| Problem statement |
Every entry that follows should be repeated exactly; drop the images.

| Available records |
-.-.-

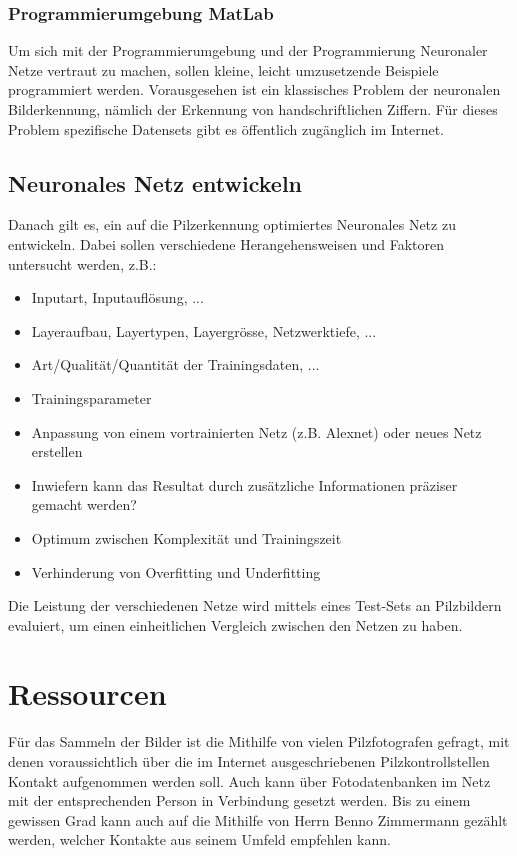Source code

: \subsubsection{Programmierumgebung MatLab}
	Um sich mit der Programmierumgebung und der Programmierung Neuronaler Netze vertraut zu machen, sollen kleine, leicht umzusetzende Beispiele programmiert werden. Vorausgesehen ist ein klassisches Problem der neuronalen Bilderkennung, nämlich der Erkennung von handschriftlichen Ziffern. Für dieses Problem spezifische Datensets gibt es öffentlich zugänglich im Internet.
	
\subsection{Neuronales Netz entwickeln}
Danach gilt es, ein auf die Pilzerkennung optimiertes Neuronales Netz zu entwickeln. Dabei sollen verschiedene Herangehensweisen und Faktoren untersucht werden, z.B.:
	\begin{itemize}
\item Inputart, Inputauflösung, ...
\item Layeraufbau, Layertypen, Layergrösse, Netzwerktiefe, ...
\item Art/Qualität/Quantität der Trainingsdaten, ...
\item Trainingsparameter
\item Anpassung von einem vortrainierten Netz (z.B. Alexnet) oder neues Netz erstellen
\item Inwiefern kann das Resultat durch zusätzliche Informationen präziser gemacht werden?
\item Optimum zwischen Komplexität und Trainingszeit
\item Verhinderung von Overfitting und Underfitting
\end{itemize}

\noindent Die Leistung der verschiedenen Netze wird mittels eines Test-Sets an Pilzbildern evaluiert, um einen einheitlichen Vergleich zwischen den Netzen zu haben.

\section{Ressourcen}
Für das Sammeln der Bilder ist die Mithilfe von vielen Pilzfotografen gefragt, mit denen voraussichtlich über die im Internet ausgeschriebenen Pilzkontrollstellen Kontakt aufgenommen werden soll. Auch kann über Fotodatenbanken im Netz mit der entsprechenden Person in Verbindung gesetzt werden. Bis zu einem gewissen Grad kann auch auf die Mithilfe von Herrn Benno Zimmermann gezählt werden, welcher Kontakte aus seinem Umfeld empfehlen kann.\\

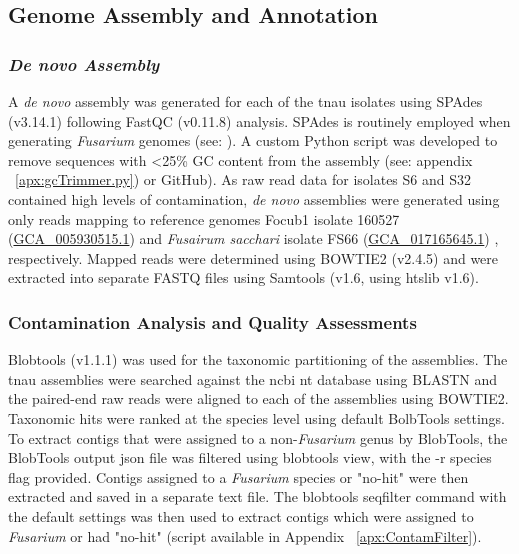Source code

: \subsection{Genome Assembly and Annotation}

\subsubsection{\textit{De novo Assembly}}
A \textit{de novo} assembly was generated for each of the \ac{tnau} isolates using SPAdes (v3.14.1) \parencite{Prjibelski2020} following FastQC (v0.11.8) analysis. SPAdes is routinely employed when generating \textit{Fusarium} genomes
(see: \textcite{Armitage2018, Hudson2020, Tanaka2022}). A custom Python script was developed to remove sequences with <25\% GC content from the assembly (see: appendix ~\ref{apx:gcTrimmer.py}) or GitHub). As raw read data for isolates S6 and S32 contained high levels of contamination, \textit{de novo} assemblies were generated using only reads mapping to reference genomes \ac{Focub1} isolate 160527 (\href{https://www.ncbi.nlm.nih.gov/datasets/genome/GCA_005930515.1/}{GCA\_005930515.1}) \parencite{Asai2019} and \textit{Fusairum sacchari} isolate FS66 (\href{https://www.ncbi.nlm.nih.gov/datasets/genome/GCA_017165645.1/}{GCA\_017165645.1}) \parencite{Cui2021}, respectively. Mapped reads were determined using BOWTIE2 (v2.4.5) and were extracted into separate FASTQ files using Samtools (v1.6, using htslib v1.6). 

\subsubsection{Contamination Analysis and Quality Assessments}
Blobtools (v1.1.1) \parencite{Laetsch2017} was used for the taxonomic partitioning of the assemblies. The \ac{tnau} assemblies were searched against the \ac{ncbi} nt database using BLASTN and the paired-end raw reads were aligned to each of the assemblies using BOWTIE2. Taxonomic hits were ranked at the species level using default BolbTools settings. To extract contigs that were assigned to a non-\textit{Fusarium} genus by BlobTools, the BlobTools output json file was filtered using blobtools view, with the -r species flag provided. Contigs assigned to a \textit{Fusarium} species or "no-hit" were then extracted and saved in a separate text file. The blobtools seqfilter command with the default settings was then used to extract contigs which were assigned to \textit{Fusarium} or had "no-hit" (script available in Appendix ~\ref{apx:ContamFilter}).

-.-.-

| Completed exercise |
Source code

: \subsubsection{Programmierumgebung MatLab}
	Um sich mit der Programmierumgebung und der Programmierung Neuronaler Netze vertraut zu machen, sollen kleine, leicht umzusetzende Beispiele programmiert werden. Vorausgesehen ist ein klassisches Problem der neuronalen Bilderkennung, nämlich der Erkennung von handschriftlichen Ziffern. Für dieses Problem spezifische Datensets gibt es öffentlich zugänglich im Internet.
	
\subsection{Neuronales Netz entwickeln}
Danach gilt es, ein auf die Pilzerkennung optimiertes Neuronales Netz zu entwickeln. Dabei sollen verschiedene Herangehensweisen und Faktoren untersucht werden, z.B.:
	\begin{itemize}
\item Inputart, Inputauflösung, ...
\item Layeraufbau, Layertypen, Layergrösse, Netzwerktiefe, ...
\item Art/Qualität/Quantität der Trainingsdaten, ...
\item Trainingsparameter
\item Anpassung von einem vortrainierten Netz (z.B. Alexnet) oder neues Netz erstellen
\item Inwiefern kann das Resultat durch zusätzliche Informationen präziser gemacht werden?
\item Optimum zwischen Komplexität und Trainingszeit
\item Verhinderung von Overfitting und Underfitting
\end{itemize}

\noindent Die Leistung der verschiedenen Netze wird mittels eines Test-Sets an Pilzbildern evaluiert, um einen einheitlichen Vergleich zwischen den Netzen zu haben.

\section{Ressourcen}
Für das Sammeln der Bilder ist die Mithilfe von vielen Pilzfotografen gefragt, mit denen voraussichtlich über die im Internet ausgeschriebenen Pilzkontrollstellen Kontakt aufgenommen werden soll. Auch kann über Fotodatenbanken im Netz mit der entsprechenden Person in Verbindung gesetzt werden. Bis zu einem gewissen Grad kann auch auf die Mithilfe von Herrn Benno Zimmermann gezählt werden, welcher Kontakte aus seinem Umfeld empfehlen kann.\\

Source code

: \subsection{Genome Assembly and Annotation}

\subsubsection{\textit{De novo Assembly}}
A \textit{de novo} assembly was generated for each of the \ac{tnau} isolates using SPAdes (v3.14.1) \parencite{Prjibelski2020} following FastQC (v0.11.8) analysis. SPAdes is routinely employed when generating \textit{Fusarium} genomes
(see: \textcite{Armitage2018, Hudson2020, Tanaka2022}). A custom Python script was developed to remove sequences with <25\% GC content from the assembly (see: appendix ~\ref{apx:gcTrimmer.py}) or GitHub). As raw read data for isolates S6 and S32 contained high levels of contamination, \textit{de novo} assemblies were generated using only reads mapping to reference genomes \ac{Focub1} isolate 160527 (\href{https://www.ncbi.nlm.nih.gov/datasets/genome/GCA_005930515.1/}{GCA\_005930515.1}) \parencite{Asai2019} and \textit{Fusairum sacchari} isolate FS66 (\href{https://www.ncbi.nlm.nih.gov/datasets/genome/GCA_017165645.1/}{GCA\_017165645.1}) \parencite{Cui2021}, respectively. Mapped reads were determined using BOWTIE2 (v2.4.5) and were extracted into separate FASTQ files using Samtools (v1.6, using htslib v1.6). 

\subsubsection{Contamination Analysis and Quality Assessments}
Blobtools (v1.1.1) \parencite{Laetsch2017} was used for the taxonomic partitioning of the assemblies. The \ac{tnau} assemblies were searched against the \ac{ncbi} nt database using BLASTN and the paired-end raw reads were aligned to each of the assemblies using BOWTIE2. Taxonomic hits were ranked at the species level using default BolbTools settings. To extract contigs that were assigned to a non-\textit{Fusarium} genus by BlobTools, the BlobTools output json file was filtered using blobtools view, with the -r species flag provided. Contigs assigned to a \textit{Fusarium} species or "no-hit" were then extracted and saved in a separate text file. The blobtools seqfilter command with the default settings was then used to extract contigs which were assigned to \textit{Fusarium} or had "no-hit" (script available in Appendix ~\ref{apx:ContamFilter}).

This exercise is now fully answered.